Immigrations and Customs Enforcement announced on Monday that F1 and M1 visa holders — most international students — must leave the U.S. if their schools are online for the Fall semester. Students at schools with a hybrid model of reopening must take at least one in-person class or face deportation.
As an international student, it is a terrifying time to be in the U.S. Stranded from friends and family back home, I am and will be on my own throughout this entire pandemic. With travel bans set in so many countries, including my own, the odds that I can fly home should cases spik, and my classes move online are slim.
I am also not a citizen of my home country. My parents, who are divorced, are of different nationalities. I inherited my father’s passport and my mother’s tongue.
If I face deportation in the U.S., I would have nowhere to go.
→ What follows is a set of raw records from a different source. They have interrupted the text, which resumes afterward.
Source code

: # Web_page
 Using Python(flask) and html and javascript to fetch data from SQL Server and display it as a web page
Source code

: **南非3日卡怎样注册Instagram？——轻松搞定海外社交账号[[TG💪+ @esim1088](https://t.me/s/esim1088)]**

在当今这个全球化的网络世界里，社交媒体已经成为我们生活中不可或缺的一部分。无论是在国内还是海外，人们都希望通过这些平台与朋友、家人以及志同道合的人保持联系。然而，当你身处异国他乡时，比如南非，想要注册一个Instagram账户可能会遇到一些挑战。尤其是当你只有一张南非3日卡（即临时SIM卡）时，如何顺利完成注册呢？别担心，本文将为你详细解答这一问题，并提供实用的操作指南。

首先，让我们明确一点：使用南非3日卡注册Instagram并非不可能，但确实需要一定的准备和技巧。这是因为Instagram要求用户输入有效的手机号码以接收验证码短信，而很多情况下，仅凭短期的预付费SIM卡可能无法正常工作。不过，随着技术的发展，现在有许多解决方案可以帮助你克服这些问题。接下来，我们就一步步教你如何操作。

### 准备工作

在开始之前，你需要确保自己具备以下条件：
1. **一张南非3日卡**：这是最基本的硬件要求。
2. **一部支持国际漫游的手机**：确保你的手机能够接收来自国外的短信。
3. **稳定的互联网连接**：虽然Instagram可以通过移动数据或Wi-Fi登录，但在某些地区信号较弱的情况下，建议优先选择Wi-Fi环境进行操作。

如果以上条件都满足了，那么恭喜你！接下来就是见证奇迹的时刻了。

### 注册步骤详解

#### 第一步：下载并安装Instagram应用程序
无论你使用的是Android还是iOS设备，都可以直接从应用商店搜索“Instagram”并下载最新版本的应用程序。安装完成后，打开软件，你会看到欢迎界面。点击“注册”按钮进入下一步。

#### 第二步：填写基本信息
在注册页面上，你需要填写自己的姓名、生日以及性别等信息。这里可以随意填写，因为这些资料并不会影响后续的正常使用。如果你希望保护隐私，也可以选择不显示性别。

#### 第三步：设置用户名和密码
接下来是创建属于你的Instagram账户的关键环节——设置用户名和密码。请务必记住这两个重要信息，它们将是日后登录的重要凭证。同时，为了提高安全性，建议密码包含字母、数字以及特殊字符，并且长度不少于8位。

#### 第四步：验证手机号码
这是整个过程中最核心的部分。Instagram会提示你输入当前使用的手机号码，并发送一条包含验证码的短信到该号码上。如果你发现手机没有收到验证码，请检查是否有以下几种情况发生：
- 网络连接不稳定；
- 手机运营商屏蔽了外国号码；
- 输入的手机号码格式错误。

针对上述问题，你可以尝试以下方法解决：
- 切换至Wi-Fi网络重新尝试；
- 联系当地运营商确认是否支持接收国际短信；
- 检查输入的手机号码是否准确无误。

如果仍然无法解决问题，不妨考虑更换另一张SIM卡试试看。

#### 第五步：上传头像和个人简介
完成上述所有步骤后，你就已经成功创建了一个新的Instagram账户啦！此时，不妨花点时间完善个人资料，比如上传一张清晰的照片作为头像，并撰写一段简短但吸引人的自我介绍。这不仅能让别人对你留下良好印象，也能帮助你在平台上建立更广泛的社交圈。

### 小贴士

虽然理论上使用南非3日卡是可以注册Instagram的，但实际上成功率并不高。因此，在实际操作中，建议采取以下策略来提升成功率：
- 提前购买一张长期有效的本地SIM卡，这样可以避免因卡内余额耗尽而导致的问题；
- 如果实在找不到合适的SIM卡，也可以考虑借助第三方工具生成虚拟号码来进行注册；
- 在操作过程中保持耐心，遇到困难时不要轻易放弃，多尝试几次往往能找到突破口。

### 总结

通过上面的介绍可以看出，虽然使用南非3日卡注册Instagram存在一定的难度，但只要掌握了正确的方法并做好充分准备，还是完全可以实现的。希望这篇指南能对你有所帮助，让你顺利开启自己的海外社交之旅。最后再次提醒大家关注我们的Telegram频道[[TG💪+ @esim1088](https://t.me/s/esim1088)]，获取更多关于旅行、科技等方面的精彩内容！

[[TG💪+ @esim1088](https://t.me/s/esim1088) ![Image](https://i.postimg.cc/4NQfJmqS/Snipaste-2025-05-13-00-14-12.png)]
This is my background and my own concerns with the new ICE policy. I am aware that the policy is more devastating for a lot of other students, those who are in the U.S. because they seek the freedom to be who they are. There are students who cannot go home due to fear of persecution: for their religion, their sexual orientation, or their political views.
International students are not cash cows
Judging from the reaction online, the new ICE policy baffled everybody. Schools band together to sue for the reversal of the policy and students created petitions to protect their international community.
While I find these actions necessary, and I am very thankful, I feel disheartened that the loudest reason to protect us, international students, is because we bring in money.
The Association of American Universities, which represents 65 research universities, including my own, Columbia University, released a statement condemning policy on Tuesday. The policy will do “further damage to our nation’s universities, which are already struggling with unprecedented uncertainty, massive logistical complications, and significant financial losses due to the ongoing COVID-19 pandemic,” the statement reads. “This policy change would also have negative economic impact, because international students spend millions of dollars in our communities every year.”
I feel disheartened that the loudest reason to protect us, international students, is because we bring in money.
The statement fails to mention all the other reasons why international students are necessary in the U.S., focusing solely on the $41 billion we bring to the economy. International students are at universities to contribute their intellect and curiosity. We bring in knowledge and perspective in all fields of academia.
International students constitute a third of enrollment at science and engineering graduate schools. Imagine all the research, the pages written, the experiments conducted by these foreign students! In the arts and humanities, international students challenge what American high schools taught, bursting the bubble of American exceptionalism. We enrich the classroom debate.
Outside these academic spaces, we form the community at the backbone of our institutions. To so many domestic students, we are friends verging on family. Our presence might mean the addition of dozens of new spices in the kitchen cabinet, or the tears on the floor after a night of binging a foreign TV series, or the promises of traveling the world together after graduation.
Protect students, not money
What concerns me about the rhetoric used to protect international students is that it ignores the human beings we are. With money as the only reason why we should stay, schools and fellow students forget that we have passion and ambition and devotion. Everything we offer, undocumented students do as well.
The rhetoric used to protect international students is that it ignores the human beings we are.
This is what is most concerning about how we treat international students: it sets us apart from our undocumented peers when in fact, we are all students deserving of protection. When lawmakers prioritize money as what is most valuable, they invalidate the necessity of students who do not contribute as much to the economy.
Undocumented students fought for their rights to remain in the U.S. for a long time. Their voices deserve amplification and their needs should be at the top of our demands in this ongoing fight against the new ICE policy.